Никто его не услышал.

— Что же вы предлагаете? — бросил Генри.

Уинстэнли поднял голову, морщины на его лбу разгладились. Глядя вдаль на просветлевшее над горизонтом небо и будто не видя никого вокруг, он заговорил:

— Пока ждать. Господь сам просветит нас. А свобода? Мы можем быть посажены в клетку — и все же остаться свободными. Мы можем жить в хоромах, услаждать свои вожделения, делать все, что пожелаем, — и оставаться рабами своих страстей. Истинная любовь — это свобода от собственного себялюбия. Обретя ее, мы обретем и новый совершенный мир…

Дождь перестал, вечерняя желтоватая полоска проступила сквозь облака на западе. Генри почудилось, что он вот-вот поймет что-то очень важное, о чем не задумывался прежде. Но это «что-то» не давалось, ускользало.

— Генри, а сам ты куда? — спросила Элизабет.

Он встрепенулся:

— Я на юг еду. Гонцом от самого… С бумагой. — Он важно похлопал себя по груди, взглянул исподлобья на Уинстэнли. — На остров Уайт.
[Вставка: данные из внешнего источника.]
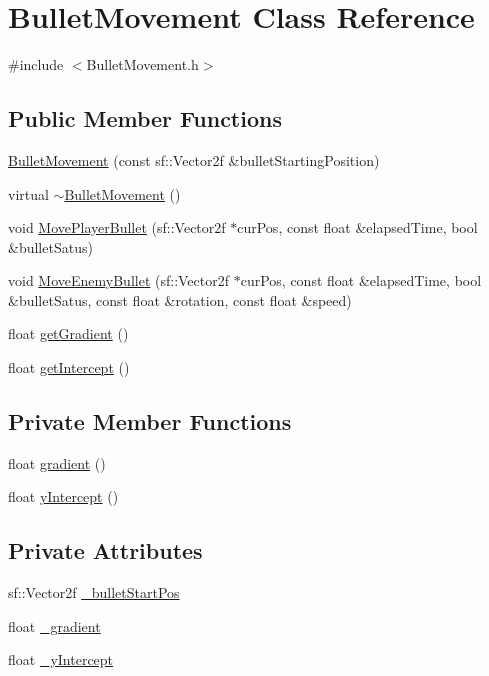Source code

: \hypertarget{class_bullet_movement}{}\section{Bullet\+Movement Class Reference}
\label{class_bullet_movement}


{\ttfamily \#include $<$Bullet\+Movement.\+h$>$}

\subsection*{Public Member Functions}
\begin{DoxyCompactItemize}
\item 
\hyperlink{class_bullet_movement_a828d99972323657caf3dafa00e3a9e5e}{Bullet\+Movement} (const sf\+::\+Vector2f \&bullet\+Starting\+Position)
\item 
virtual \hyperlink{class_bullet_movement_a81e3816f8089dd796ed1ac03a3d9c683}{$\sim$\+Bullet\+Movement} ()
\item 
void \hyperlink{class_bullet_movement_a33b6ad498331352d366e2dab6bc2c712}{Move\+Player\+Bullet} (sf\+::\+Vector2f $\ast$cur\+Pos, const float \&elapsed\+Time, bool \&bullet\+Satus)
\item 
void \hyperlink{class_bullet_movement_ae7109a6098374d23e8dc2360d6546b7c}{Move\+Enemy\+Bullet} (sf\+::\+Vector2f $\ast$cur\+Pos, const float \&elapsed\+Time, bool \&bullet\+Satus, const float \&rotation, const float \&speed)
\item 
float \hyperlink{class_bullet_movement_a4dddd135a0d89dbb8d7b4ec076264f16}{get\+Gradient} ()
\item 
float \hyperlink{class_bullet_movement_ab9716be6fffd1b7f58e5b3be24062e5b}{get\+Intercept} ()
\end{DoxyCompactItemize}
\subsection*{Private Member Functions}
\begin{DoxyCompactItemize}
\item 
float \hyperlink{class_bullet_movement_a84efe87d137c1d0b9e14de5a5c9c7938}{gradient} ()
\item 
float \hyperlink{class_bullet_movement_a165576c782ea8432c14ee86456ff97c4}{y\+Intercept} ()
\end{DoxyCompactItemize}
\subsection*{Private Attributes}
\begin{DoxyCompactItemize}
\item 
sf\+::\+Vector2f \hyperlink{class_bullet_movement_a80f3b6b7f248b1bfecc4845319bc91fc}{\+\_\+bullet\+Start\+Pos}
\item 
float \hyperlink{class_bullet_movement_a21abb8a9b6d5d1d6cd5e079648ade529}{\+\_\+gradient}
\item 
float \hyperlink{class_bullet_movement_a8d20043e5da44b2585b78e0be9d9ad66}{\+\_\+y\+Intercept}
\end{DoxyCompactItemize}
Джон, чтобы никому, слышишь? Там неспокойно. Раскрыт заговор. А комендантом там — мистер Хэммонд, кузен Кромвеля. Я везу ему письмо.

— От самого Кромвеля? Ух ты!

Генри в ответ надвинул шляпу на нос брата. Заступничество отца и нынешние милости Кромвеля царапали ему совесть. Он будто предал кого-то. Кого? Дика Арнольда? Капитана Брея, капрала? Но и они все, кроме Дика, сейчас на свободе, и они в фаворе. Времена меняются. Он посуровел:

— Неспокойно в стране. В Уэльсе восстание: поднялись кавалеры, того и гляди туда подойдет флот принца Уэльского. В Лондоне заговоры. Шотландцы стягивают войска к границе.

Он подтянул перевязь, поправил пистолет за поясом, свистнул, подзывая коня.

— Я поеду. Вы в городе не говорите, что меня встретили. Чтоб разговоров лишних не было…

Он сорвал шляпу и низко поклонился. Потом вскочил в седло, поднял руку, прощаясь, и с места пустил коня в галоп.